I used to buy into the concepts, slander, and sophistry that haterz would regurgitate, apparently at random.
I really tested whether I was wrong or weird or awful. And I still do as a first Pavlovian response.
But there’s a fundamental logical flaw in automatically assuming everyone else is always right.
...If I can remember.
- ‘Boy somebody got excited.’ ... (wow, shoot down my balloon)
- ‘Why can’t you?’ ... (how should I know? why don’t you tell me about gravity, and if I can punch lame holes in your explanation does it mean you’ll suddenly float away?)
- ‘Relax.’ ... (gah, shut up)
- ‘You’re just making excuses.’ ... (you asked me for an answer, and I’m respecting you enough to dedicate valuable mental run-time to answer you, so try not to call me a liar too. If it was just that I didn’t want to do it, I would have said, “Because, I don’t want to do it.”)

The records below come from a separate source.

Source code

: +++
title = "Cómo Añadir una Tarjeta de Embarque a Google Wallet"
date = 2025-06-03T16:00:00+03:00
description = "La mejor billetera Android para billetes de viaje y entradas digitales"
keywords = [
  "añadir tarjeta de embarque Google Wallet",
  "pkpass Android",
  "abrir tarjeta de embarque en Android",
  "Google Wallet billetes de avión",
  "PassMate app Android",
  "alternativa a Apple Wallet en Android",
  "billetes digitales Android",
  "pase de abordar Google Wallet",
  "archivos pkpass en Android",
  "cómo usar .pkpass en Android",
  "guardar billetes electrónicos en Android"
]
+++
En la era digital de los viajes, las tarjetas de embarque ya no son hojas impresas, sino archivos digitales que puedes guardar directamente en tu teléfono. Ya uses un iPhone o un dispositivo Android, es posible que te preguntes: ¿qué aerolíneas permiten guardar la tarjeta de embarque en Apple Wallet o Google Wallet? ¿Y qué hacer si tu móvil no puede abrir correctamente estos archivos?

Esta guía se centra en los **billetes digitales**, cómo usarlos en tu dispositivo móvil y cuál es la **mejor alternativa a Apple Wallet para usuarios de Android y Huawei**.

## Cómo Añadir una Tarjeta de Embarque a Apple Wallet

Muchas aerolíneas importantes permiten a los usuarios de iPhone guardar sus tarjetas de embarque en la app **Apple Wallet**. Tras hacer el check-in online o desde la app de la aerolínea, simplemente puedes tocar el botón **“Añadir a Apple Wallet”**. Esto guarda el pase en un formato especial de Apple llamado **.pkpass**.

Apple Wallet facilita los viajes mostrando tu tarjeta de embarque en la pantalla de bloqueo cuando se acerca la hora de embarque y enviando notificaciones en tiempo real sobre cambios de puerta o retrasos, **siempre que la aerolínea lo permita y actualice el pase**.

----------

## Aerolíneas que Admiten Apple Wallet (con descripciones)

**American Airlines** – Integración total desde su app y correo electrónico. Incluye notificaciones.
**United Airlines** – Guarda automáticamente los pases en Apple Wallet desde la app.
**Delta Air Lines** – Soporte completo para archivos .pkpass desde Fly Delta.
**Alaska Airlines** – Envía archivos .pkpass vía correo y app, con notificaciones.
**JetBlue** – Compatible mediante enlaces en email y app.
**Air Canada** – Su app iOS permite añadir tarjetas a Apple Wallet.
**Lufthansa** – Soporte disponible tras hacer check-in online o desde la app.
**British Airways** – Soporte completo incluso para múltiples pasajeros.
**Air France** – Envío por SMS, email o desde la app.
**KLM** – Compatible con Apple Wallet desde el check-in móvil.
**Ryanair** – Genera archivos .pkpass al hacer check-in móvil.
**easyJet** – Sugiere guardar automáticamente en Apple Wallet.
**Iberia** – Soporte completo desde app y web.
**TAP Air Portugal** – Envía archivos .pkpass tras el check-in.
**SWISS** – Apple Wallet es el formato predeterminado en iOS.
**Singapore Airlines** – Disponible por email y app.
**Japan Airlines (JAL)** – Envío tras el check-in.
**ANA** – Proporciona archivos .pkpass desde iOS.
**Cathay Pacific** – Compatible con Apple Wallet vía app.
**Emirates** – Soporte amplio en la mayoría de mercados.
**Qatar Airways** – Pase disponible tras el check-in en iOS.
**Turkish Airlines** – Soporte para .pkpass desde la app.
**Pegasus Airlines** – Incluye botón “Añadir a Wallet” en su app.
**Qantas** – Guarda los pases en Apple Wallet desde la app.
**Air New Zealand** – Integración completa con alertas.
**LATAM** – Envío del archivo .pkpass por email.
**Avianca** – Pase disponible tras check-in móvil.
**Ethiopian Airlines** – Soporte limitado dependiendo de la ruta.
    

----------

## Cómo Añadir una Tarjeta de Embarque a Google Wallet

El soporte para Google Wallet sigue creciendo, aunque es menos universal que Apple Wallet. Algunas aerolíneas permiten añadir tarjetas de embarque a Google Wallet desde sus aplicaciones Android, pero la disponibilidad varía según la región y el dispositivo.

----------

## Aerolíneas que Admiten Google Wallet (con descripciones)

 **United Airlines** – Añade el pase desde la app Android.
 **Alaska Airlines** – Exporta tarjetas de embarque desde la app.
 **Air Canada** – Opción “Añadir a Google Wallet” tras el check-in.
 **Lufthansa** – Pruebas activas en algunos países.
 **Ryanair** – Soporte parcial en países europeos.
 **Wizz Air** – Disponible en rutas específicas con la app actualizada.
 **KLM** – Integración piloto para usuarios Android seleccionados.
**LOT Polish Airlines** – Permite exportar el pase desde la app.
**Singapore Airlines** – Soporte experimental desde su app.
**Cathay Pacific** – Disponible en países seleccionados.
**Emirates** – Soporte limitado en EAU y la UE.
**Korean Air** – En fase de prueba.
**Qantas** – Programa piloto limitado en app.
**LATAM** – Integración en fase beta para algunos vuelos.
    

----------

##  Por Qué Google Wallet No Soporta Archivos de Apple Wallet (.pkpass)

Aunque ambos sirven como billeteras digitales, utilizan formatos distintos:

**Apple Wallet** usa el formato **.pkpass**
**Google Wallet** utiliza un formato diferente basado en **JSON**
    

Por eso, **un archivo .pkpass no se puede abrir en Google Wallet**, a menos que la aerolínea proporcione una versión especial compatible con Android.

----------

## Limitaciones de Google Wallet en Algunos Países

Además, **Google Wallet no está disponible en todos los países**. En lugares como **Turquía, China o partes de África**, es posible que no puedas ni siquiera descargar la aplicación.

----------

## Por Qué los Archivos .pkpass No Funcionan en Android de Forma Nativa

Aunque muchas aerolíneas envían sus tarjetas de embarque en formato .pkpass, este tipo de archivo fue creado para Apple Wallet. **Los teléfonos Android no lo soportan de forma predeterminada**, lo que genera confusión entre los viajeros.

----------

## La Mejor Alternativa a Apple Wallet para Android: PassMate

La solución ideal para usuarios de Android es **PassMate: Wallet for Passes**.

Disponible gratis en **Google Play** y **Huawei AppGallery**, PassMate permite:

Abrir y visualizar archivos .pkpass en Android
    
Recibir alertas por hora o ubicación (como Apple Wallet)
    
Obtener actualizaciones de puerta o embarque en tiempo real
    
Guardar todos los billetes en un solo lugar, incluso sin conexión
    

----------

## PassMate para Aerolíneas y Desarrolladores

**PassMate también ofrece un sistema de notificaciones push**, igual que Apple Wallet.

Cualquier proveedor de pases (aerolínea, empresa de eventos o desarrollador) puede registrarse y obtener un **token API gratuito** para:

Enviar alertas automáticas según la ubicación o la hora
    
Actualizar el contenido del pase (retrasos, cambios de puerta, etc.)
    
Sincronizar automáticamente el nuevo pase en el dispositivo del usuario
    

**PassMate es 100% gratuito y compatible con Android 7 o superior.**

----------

- ‘Nobody else has a problem with it.’ ... (oh, I’m the only person on the planet that does, so I’m either the most bizarre freak ever, or a liar, huh?)
- ‘You make everything complicated.’ ... (*blink blink* I make the world complicated? The car you drive every day has about 30,000 parts that I didn’t make, but you think I’m the one causing it?)
- ‘You’re wrong.’ ... (“Well Mr. 14.01b, I don’t know what the right answer is, and have no guesses on even a wrong answer, but it can’t even possibly be what you said.”)
- ‘I’ve never had a problem.’ ... (or maybe you have, and are just too dumb to know it.)
- ‘You think too much.’ ... (or conversely…)
- ‘Boy you sure over-analyzed that.’ ... (but, you didn’t notice that I did that in approx. 2.61 seconds, so you’re implying I’m obsessive?)
- ‘You’re so negative.’ ... (or maybe I’m more optimistic than you can possibly understand because I already see solutions to everything up to this (“negative”) next point, which by the way, is about a mile farther down the road than the end of your nose.
- ‘You’re looking for problems!’ ... (duh, it’s called preparation, you might wanna go talk to a boy scout.)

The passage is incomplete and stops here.